### AIM OF THE TASK
State the number of lines with "that" in the listing, leaving out everything else.

** Opening MATERIAL FOR THE TASK block **

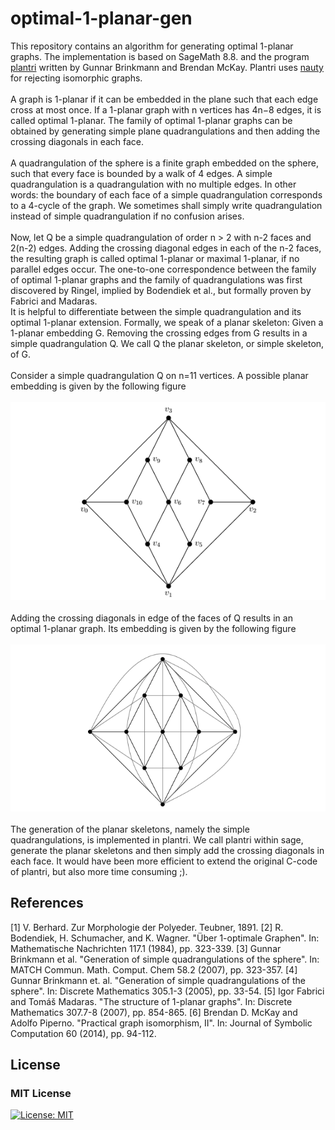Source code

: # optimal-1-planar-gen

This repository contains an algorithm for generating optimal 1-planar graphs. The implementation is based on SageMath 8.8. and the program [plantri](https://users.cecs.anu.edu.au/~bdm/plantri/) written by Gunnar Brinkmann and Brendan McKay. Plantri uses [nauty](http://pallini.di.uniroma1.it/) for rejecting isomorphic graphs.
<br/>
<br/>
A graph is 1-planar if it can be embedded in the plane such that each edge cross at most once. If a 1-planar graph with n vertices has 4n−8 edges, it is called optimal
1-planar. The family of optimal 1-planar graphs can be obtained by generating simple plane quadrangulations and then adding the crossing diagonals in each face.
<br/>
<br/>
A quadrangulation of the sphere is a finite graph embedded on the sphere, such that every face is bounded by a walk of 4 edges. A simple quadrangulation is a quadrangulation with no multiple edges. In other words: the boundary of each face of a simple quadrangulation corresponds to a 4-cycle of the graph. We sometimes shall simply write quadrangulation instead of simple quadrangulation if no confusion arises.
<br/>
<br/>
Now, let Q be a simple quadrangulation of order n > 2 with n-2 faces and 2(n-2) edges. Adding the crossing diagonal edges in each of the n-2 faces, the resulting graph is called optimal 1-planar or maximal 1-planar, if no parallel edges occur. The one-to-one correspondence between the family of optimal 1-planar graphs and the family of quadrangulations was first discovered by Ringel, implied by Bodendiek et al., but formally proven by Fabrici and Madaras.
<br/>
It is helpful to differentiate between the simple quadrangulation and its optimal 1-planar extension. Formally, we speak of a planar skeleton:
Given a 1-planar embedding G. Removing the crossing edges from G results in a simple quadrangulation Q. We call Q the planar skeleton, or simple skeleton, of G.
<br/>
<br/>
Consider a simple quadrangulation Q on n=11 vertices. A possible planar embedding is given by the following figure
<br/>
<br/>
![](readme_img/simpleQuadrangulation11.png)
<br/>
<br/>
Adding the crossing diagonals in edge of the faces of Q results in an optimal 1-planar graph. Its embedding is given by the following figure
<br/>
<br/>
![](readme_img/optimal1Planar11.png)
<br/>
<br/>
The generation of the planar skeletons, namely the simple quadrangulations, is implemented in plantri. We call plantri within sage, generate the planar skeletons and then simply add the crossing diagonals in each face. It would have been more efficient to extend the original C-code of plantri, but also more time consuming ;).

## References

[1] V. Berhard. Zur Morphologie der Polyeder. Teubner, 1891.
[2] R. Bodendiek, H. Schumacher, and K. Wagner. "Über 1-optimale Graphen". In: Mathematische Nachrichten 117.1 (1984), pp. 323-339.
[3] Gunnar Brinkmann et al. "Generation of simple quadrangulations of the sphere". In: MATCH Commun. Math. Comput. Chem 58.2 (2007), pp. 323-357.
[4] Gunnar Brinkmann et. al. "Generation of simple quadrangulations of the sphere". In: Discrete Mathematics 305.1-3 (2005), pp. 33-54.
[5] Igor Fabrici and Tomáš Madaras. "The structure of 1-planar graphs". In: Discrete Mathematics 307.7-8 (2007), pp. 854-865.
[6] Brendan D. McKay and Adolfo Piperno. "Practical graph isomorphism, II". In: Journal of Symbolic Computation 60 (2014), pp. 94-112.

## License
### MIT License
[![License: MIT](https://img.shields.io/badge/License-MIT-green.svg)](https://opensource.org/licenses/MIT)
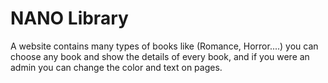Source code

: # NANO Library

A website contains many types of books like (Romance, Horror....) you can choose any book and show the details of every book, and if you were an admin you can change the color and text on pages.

** Closing MATERIAL FOR THE TASK block **

### TASK OUTPUT
2